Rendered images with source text
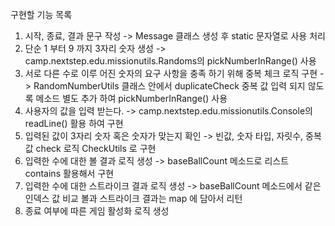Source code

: 구현할 기능 목록

1. 시작, 종료, 결과 문구 작성 -> Message 클래스 생성 후 static 문자열로 사용 처리
2. 단순 1 부터 9 까지 3자리 숫자 생성 -> camp.nextstep.edu.missionutils.Randoms의 pickNumberInRange() 사용
3. 서로 다른 수로 이루 어진 숫자의 요구 사항을 충족 하기 위해 중복 체크 로직 구현 -> RandomNumberUtils 클래스 안에서 duplicateCheck 중복 값 입력 되지 않도록 메소드 별도 추가
   하여 pickNumberInRange() 사용
4. 사용자의 값을 입력 받는다. -> camp.nextstep.edu.missionutils.Console의 readLine() 활용 하여 구현
5. 입력된 값이 3자리 숫자 혹은 숫자가 맞는지 확인 -> 빈값, 숫자 타입, 자릿수, 중복 값 check 로직 CheckUtils 로 구현
6. 입력한 수에 대한 볼 결과 로직 생성 -> baseBallCount 메소드로 리스트 contains 활용해서 구현
7. 입력한 수에 대한 스트라이크 결과 로직 생성 -> baseBallCount 메소드에서 같은 인덱스 값 비교 볼과 스트라이크 결과는 map 에 담아서 리턴
8. 종료 여부에 따른 게임 활성화 로직 생성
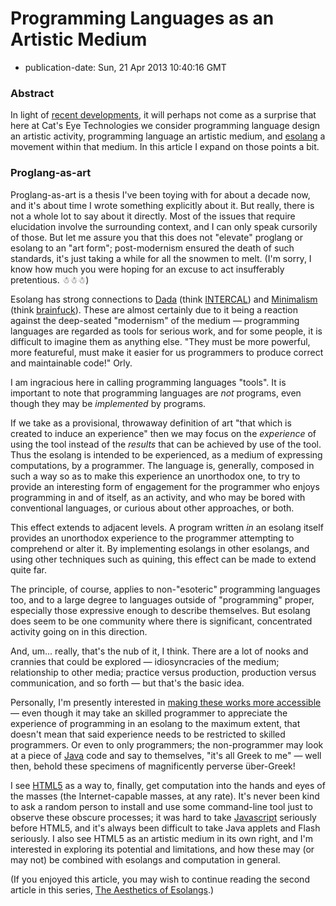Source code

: Programming Languages as an Artistic Medium
===========================================

*   publication-date: Sun, 21 Apr 2013 10:40:16 GMT

### Abstract

In light of [recent developments](https://github.com/cwales/cwales.github.com/issues/1),
it will perhaps not come as a surprise that here at Cat's Eye Technologies
we consider programming language design an artistic activity, programming
language an artistic medium, and [esolang][] a movement within that
medium.  In this article I expand on those points a bit.

### Proglang-as-art

Proglang-as-art is a thesis I've been toying with for about a decade now, and
it's about time I wrote something explicitly about it.  But really, there is
not a whole lot to say about it directly.  Most of the issues that require
elucidation involve the surrounding context, and I can only speak cursorily of
those.  But let me assure you that this does not "elevate" proglang or esolang
to an "art form"; post-modernism ensured the death of such standards, it's just
taking a while for all the snowmen to melt.  (I'm sorry, I know how much you were
hoping for an excuse to act insufferably pretentious.  ☃☃☃)

Esolang has strong connections to [Dada][] (think [INTERCAL][]) and
[Minimalism][] (think [brainfuck][]).  These are almost certainly due to it
being a reaction
against the deep-seated "modernism" of the medium — programming languages are
regarded as tools for serious work, and for some people, it is difficult to
imagine them as anything else.  "They must be more powerful, more featureful,
must make it easier for us programmers to produce correct and maintainable
code!"  Orly.

I am ingracious here in calling programming languages "tools".  It is important
to note that programming languages are *not* programs, even though they may be
*implemented* by programs.

If we take as a provisional, throwaway definition of art "that which is created
to induce an experience" then we may focus on the *experience* of using the tool
instead of the *results* that can be achieved by use of the tool.  Thus the
esolang is intended to be experienced, as a medium of expressing computations,
by a programmer.  The language is, generally, composed in such a way so as
to make this experience an unorthodox one,
to try to provide an interesting form of engagement for the programmer
who enjoys programming in and of itself, as an activity, and who may be bored
with conventional languages, or curious about other approaches, or both.

This effect extends to adjacent levels.  A program written *in* an esolang
itself provides an unorthodox experience to the programmer attempting to
comprehend or alter it.  By implementing esolangs in other esolangs, and using
other techniques such as quining, this effect can be made to extend quite far.

The principle, of course, applies to non-"esoteric" programming languages too,
and to a large degree to languages outside of "programming" proper, especially
those expressive enough to describe themselves.  But esolang does seem to be
one community where there is significant, concentrated activity going on in
this direction.

And, um... really, that's the nub of it, I think.  There are a lot of nooks
and crannies that could be explored — idiosyncracies of the medium; relationship
to other media; practice versus production, production versus communication,
and so forth — but that's the basic idea.

Personally, I'm presently interested in
[making these works more accessible][] —
even though it may take an skilled programmer to appreciate the experience of
programming in an esolang to the maximum extent, that doesn't mean that said
experience needs to be restricted to skilled programmers.  Or even to only
programmers; the non-programmer may look at a piece of [Java][] code and say to
themselves, "it's all Greek to me" — well then, behold these specimens of
magnificently perverse über-Greek!

I see [HTML5][] as a way to, finally, get computation into the hands and eyes
of the masses (the Internet-capable masses, at any rate).  It's never been kind
to ask a random person to install and use some command-line tool just to
observe these obscure processes; it was hard to take [Javascript][]
seriously before HTML5, and it's always been difficult to take Java applets
and Flash seriously.  I also see HTML5 as an artistic medium in its own
right, and I'm interested in exploring its potential and limitations, and
how these may (or may not) be combined with esolangs and computation in
general.

(If you enjoyed this article, you may wish to continue reading the second
article in this series, [The Aesthetics of Esolangs][].)

[esolang]: http://catseye.tc/node/Esolang
[Dada]: http://en.wikipedia.org/wiki/Dada
[Minimalism]: http://en.wikipedia.org/wiki/Minimalism
[INTERCAL]: http://catseye.tc/node/INTERCAL
[brainfuck]: http://catseye.tc/node/brainfuck
[making these works more accessible]: http://catseye.tc/node/Online_installation
[Java]: http://catseye.tc/node/Java
[HTML5]: http://catseye.tc/node/HTML5
[Javascript]: http://catseye.tc/node/Javascript
[The Aesthetics of Esolangs]: The%20Aesthetics%20of%20Esolangs.md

[EXERCISE PROMPT]: "Dada" is the string to look for; please copy every line of the records above where it appears.

[FINISHED EXERCISE]:
Esolang has strong connections to [Dada][] (think [INTERCAL][]) and
[Dada]: http://en.wikipedia.org/wiki/Dada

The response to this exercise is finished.